From “Should You Use A White Or Black Background For Music Websites?”:
Usually, the color scheme influences over how long people will stay on your website. It is said that dark fonts on the light background are more comfortable to read than light fonts on the dark background. There is a detailed explanation why, but that’s not an issue now. Just state that white is the most soothing color to the eyes. As for images and colors, they also look much better against a white background. It makes them look brighter and more colorful.
I tried to comment there, but their captcha wasn’t working, so here’s basically what I tried to post there.
As a web designer and musician, I looked into this issue years ago, and I put a lot of care into my resulting decisions.
On paper (yeah, play on words apologetically intended), dark text on white paper is indeed apparently more comfortable for the reader (that’s why paper is usually white).
However, a monitor is a light, so why would anyone want the brightest part of a website to be the background color?
Images on a monitor look way better on a dark background, because they pop out without the distracting white light surrounding them. It’s the same principle that leads to movies being watched with the lights turned off.

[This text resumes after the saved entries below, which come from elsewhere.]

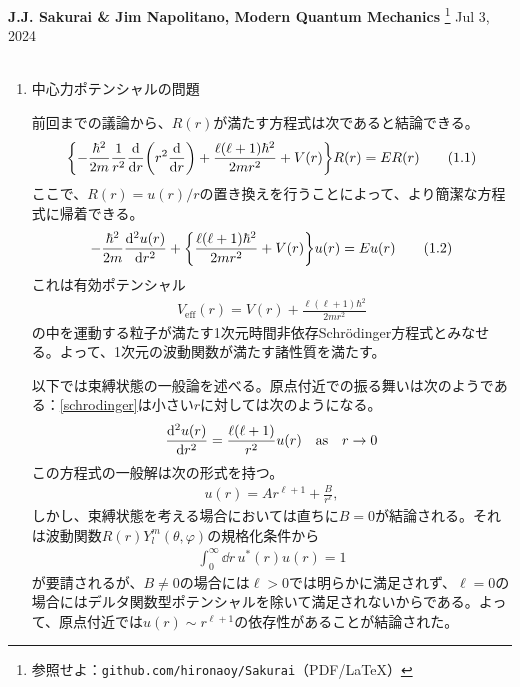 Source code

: \documentclass[dvipdfmx]{jarticle}
\theoremstyle{plain}
\begin{document}
\noindent
\textbf{J.J. Sakurai \& Jim Napolitano, Modern Quantum Mechanics}
\footnote{
参照せよ：\texttt{github.com/hironaoy/Sakurai}（PDF/\LaTeX）
}
\hfill Jul 3, 2024\vspace{-2mm} \\
\hrulefill \\

\noindent
\begin{enumerate}
\item 中心力ポテンシャルの問題

  前回までの議論から、$R(r)$が満たす方程式は次であると結論できる。
  \begin{align}
    \qty{-\frac{\hbar^2}{2m}\frac{1}{r^2}\dv{r}\qty(r^2\dv{r}) + \frac{\ell(\ell+1)\hbar^2}{2mr^2} + V(r)}R(r) = E R(r) \tag{1.1}\label{radius}
  \end{align}
  ここで、$R(r) = u(r)/r$の置き換えを行うことによって、より簡潔な方程式に帰着できる。
  \begin{align}
    -\frac{\hbar^2}{2m}\dv[2]{u(r)}{r} + \qty{\frac{\ell(\ell+1)\hbar^2}{2mr^2} + V(r)}u(r) = Eu(r) \tag{1.2}\label{schrodinger}
  \end{align}
  これは有効ポテンシャル
  \begin{align}
    V_{\mathrm{eff}}(r) = V(r) + \frac{\ell (\ell + 1)\hbar^2}{2mr^2}
  \end{align}
  の中を運動する粒子が満たす1次元時間非依存Schrödinger方程式とみなせる。よって、1次元の波動関数が満たす諸性質を満たす。

  以下では束縛状態の一般論を述べる。原点付近での振る舞いは次のようである：\eqref{schrodinger}は小さい$r$に対しては次のようになる。
  \begin{align}
    \dv[2]{u(r)}{r} = \frac{\ell(\ell + 1)}{r^2}u(r) \quad \mathrm{as} \quad r \rightarrow 0
  \end{align}
  この方程式の一般解は次の形式を持つ。
  \begin{align}
    u(r) = Ar^{\ell + 1} + \frac{B}{r^{\ell}}, 
  \end{align}
  しかし、束縛状態を考える場合においては直ちに$B = 0$が結論される。それは波動関数$R(r)Y^{m}_{l}(\theta, \varphi)$の規格化条件から
  \begin{align}
    \int_{0}^{\infty} \dd r \, u^*(r)u(r) = 1
  \end{align}
  が要請されるが、$B \ne 0$の場合には$\ell > 0$では明らかに満足されず、$\ell = 0$の場合にはデルタ関数型ポテンシャルを除いて満足されないからである。よって、原点付近では$u(r) \sim r^{\ell + 1}$の依存性があることが結論された。


\end{enumerate}
\end{document}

As for reading comfort, I find the right combination of light text on a dark background to be a hint more comfortable for reading (even long texts). Some people (maybe even most) disagree, but I assume that’s due to being familiar with dark text on a light background, so the oddity and adaptation problem becomes the distracting discomfort (not the visual information itself).
Regardless of dark or light background color, it’s most important to have a sufficiently strong contrast between the text and background colors.
I use a dark or light background color for any given website, but never a white one (I prefer basically more of a beige to soften background intensity), and never black text on a light background color (I like a hint of dark blue or brown for interest, while preferring some kind of green as a link color when it doesn’t clash with the remaining color palette, simply because green psychologically usually means go).
At my journal, I block quote sources with a dark background, while I author my literary expressions upon a light background. No complaints so far, but I sure appreciate any mutually constructive feedback, because I’m curious about the potentially jarring back and forth of that otherwise intentionally nice contrast of expression.